VW only makes the Jetta in a wagon now but it's still a nice car. 

Passat wagons litter my neigborhood the way Volvos used to.


----------



## cumberlandpeal (May 12, 2006)

Have owned Volvos V70 and Toyota Land Cruisers. Highly recommend the VW Toureg TDI. Excellent mileage, very zippy, good amount of room.


----------



## xcubbies (Jul 31, 2005)

I'm a strong fan of Subarus. It's true that the mileage is not great, but it's still better than a Volvos, and the safety rating is higher. I've found them to be reliable here in the Maine winters, which should hold true in Ontario, wherever that is.


----------



## Uncle Bill (May 4, 2010)

Jim, 

I live just south of you down on Lake Ontario, I would look at either a used VW Passat Wagon, Tiguan or Tourag.


----------



## inq89 (Dec 3, 2008)

Another Volvo fan....are we all being braincontrolled by Muffy?  My first high school car was a '91 960 Turbo in British Racing Green. Drove like a boat and drank gas, but I loved it. Mind you I graduated in '07 so it wasn't necessarily a chick magnet car either haha. 

My vote goes to the V50. How about the XC60? Both look sleek to me. May end up getting the XC60 or 90 after I graduate from school myself. 

No opinion on the current Ford Focus wagons but I recently owned a '00 Focus Wagon SE as my college car. Had a range of problems and finally broke down a month ago at 140k.
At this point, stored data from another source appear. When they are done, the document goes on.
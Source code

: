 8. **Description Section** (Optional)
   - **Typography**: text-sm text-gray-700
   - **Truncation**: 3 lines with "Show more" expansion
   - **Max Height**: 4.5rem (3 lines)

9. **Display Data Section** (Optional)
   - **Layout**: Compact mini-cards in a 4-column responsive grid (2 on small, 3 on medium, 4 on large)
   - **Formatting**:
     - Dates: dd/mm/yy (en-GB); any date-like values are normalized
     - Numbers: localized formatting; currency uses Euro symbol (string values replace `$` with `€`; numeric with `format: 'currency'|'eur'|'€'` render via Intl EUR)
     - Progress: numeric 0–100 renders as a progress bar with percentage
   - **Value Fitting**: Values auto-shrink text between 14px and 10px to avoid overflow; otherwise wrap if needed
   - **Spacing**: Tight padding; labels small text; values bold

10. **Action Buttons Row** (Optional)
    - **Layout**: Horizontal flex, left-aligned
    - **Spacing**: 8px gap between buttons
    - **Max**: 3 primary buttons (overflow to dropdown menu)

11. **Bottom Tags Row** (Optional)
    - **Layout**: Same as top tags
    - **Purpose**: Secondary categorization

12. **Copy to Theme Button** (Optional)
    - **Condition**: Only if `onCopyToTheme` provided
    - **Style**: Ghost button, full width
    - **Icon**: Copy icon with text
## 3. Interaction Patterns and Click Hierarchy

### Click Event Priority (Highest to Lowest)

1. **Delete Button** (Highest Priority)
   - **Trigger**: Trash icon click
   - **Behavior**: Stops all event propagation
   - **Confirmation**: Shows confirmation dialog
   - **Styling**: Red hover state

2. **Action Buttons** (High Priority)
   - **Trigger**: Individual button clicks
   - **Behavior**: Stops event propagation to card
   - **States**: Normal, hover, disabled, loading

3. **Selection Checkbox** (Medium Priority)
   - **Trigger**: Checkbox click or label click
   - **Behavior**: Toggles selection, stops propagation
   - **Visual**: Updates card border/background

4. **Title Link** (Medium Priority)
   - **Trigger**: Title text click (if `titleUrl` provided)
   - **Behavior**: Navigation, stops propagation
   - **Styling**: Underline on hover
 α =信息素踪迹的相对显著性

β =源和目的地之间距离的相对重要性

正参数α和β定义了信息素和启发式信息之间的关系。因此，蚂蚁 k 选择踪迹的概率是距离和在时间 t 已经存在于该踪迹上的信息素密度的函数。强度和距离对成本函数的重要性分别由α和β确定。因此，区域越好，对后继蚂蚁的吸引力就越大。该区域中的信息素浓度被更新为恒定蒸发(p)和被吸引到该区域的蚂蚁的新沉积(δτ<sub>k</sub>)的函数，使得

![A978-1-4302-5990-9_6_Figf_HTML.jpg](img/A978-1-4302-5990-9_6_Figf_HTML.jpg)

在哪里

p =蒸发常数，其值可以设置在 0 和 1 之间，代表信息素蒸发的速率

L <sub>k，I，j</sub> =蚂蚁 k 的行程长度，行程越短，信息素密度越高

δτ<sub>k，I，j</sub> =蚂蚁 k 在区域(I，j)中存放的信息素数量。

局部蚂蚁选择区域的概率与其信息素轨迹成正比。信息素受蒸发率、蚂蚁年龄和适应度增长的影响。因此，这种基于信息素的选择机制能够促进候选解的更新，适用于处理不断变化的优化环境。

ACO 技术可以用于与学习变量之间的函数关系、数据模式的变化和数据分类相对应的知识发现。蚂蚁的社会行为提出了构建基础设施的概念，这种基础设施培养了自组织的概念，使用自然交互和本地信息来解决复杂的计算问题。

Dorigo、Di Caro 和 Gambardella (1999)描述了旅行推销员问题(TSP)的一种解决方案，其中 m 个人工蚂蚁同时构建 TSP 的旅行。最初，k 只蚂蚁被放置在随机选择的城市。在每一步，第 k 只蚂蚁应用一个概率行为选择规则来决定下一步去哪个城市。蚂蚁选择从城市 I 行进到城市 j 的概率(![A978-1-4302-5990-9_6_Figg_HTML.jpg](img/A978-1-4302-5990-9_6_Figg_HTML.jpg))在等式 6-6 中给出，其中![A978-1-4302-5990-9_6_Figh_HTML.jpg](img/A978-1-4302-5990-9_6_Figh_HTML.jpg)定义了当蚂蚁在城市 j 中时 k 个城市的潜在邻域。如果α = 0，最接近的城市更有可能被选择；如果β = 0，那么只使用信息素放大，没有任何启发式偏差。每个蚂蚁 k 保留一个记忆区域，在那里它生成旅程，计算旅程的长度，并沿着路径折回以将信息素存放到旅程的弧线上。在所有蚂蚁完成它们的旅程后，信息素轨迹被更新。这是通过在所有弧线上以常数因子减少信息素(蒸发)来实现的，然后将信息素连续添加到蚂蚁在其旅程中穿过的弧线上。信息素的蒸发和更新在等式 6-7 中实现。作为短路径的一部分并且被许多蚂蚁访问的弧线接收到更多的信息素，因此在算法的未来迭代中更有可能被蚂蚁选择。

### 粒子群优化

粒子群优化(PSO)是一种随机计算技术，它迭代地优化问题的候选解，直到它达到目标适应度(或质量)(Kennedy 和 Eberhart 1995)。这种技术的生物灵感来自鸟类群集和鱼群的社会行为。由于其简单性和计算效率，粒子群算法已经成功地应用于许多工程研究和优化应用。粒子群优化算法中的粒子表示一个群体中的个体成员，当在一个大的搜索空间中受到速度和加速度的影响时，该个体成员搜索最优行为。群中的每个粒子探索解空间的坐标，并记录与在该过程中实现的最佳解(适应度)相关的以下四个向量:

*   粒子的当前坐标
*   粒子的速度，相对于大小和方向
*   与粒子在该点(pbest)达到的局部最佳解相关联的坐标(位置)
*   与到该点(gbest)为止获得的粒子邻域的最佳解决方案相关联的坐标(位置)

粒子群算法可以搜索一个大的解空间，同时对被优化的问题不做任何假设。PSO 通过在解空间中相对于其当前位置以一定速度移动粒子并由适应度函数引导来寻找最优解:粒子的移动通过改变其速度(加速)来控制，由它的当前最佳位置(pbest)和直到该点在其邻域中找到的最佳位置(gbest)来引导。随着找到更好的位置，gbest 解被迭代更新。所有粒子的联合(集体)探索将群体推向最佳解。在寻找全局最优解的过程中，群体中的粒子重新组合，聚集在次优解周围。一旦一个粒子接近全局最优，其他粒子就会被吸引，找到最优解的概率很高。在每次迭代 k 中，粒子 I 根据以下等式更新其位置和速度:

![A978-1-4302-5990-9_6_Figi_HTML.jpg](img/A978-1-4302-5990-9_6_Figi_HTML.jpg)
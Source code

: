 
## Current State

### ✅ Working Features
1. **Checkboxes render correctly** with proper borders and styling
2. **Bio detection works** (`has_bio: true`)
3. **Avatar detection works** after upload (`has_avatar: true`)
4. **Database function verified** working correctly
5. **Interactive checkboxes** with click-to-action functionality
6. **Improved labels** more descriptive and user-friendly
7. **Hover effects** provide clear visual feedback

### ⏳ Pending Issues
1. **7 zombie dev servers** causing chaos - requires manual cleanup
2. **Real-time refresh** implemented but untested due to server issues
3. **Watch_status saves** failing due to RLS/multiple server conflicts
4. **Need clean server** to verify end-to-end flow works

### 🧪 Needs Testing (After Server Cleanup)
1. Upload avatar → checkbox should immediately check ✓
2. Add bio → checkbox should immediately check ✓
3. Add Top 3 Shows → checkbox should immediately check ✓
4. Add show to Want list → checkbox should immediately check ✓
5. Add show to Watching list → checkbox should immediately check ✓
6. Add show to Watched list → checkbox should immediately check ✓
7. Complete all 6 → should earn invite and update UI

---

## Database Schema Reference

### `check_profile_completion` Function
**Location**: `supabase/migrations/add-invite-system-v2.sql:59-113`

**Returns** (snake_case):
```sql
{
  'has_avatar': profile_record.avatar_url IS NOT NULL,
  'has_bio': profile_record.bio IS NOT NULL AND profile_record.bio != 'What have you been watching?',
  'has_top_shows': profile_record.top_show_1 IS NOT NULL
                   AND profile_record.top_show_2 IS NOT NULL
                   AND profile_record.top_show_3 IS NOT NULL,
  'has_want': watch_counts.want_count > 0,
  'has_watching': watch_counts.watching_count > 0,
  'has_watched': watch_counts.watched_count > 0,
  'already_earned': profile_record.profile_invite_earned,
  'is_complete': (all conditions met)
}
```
Now driving my mom's '03 S40 sport which I love to death (Whole family are Volvo drivers. She is looking at the XC60 as her new car. My brother drives a C70).


----------



## Canadian (Jan 17, 2008)

I drive a Grand Cherokee. It's in the shop, again. It seems like what was initially a cool, 10k jeep, has turned into a 10k jeep with another 5k repairs every year. If I had the money, I'd buy a Jeep Liberty or Compass. I've had it a few years now, and it's an absolute piece of garbage.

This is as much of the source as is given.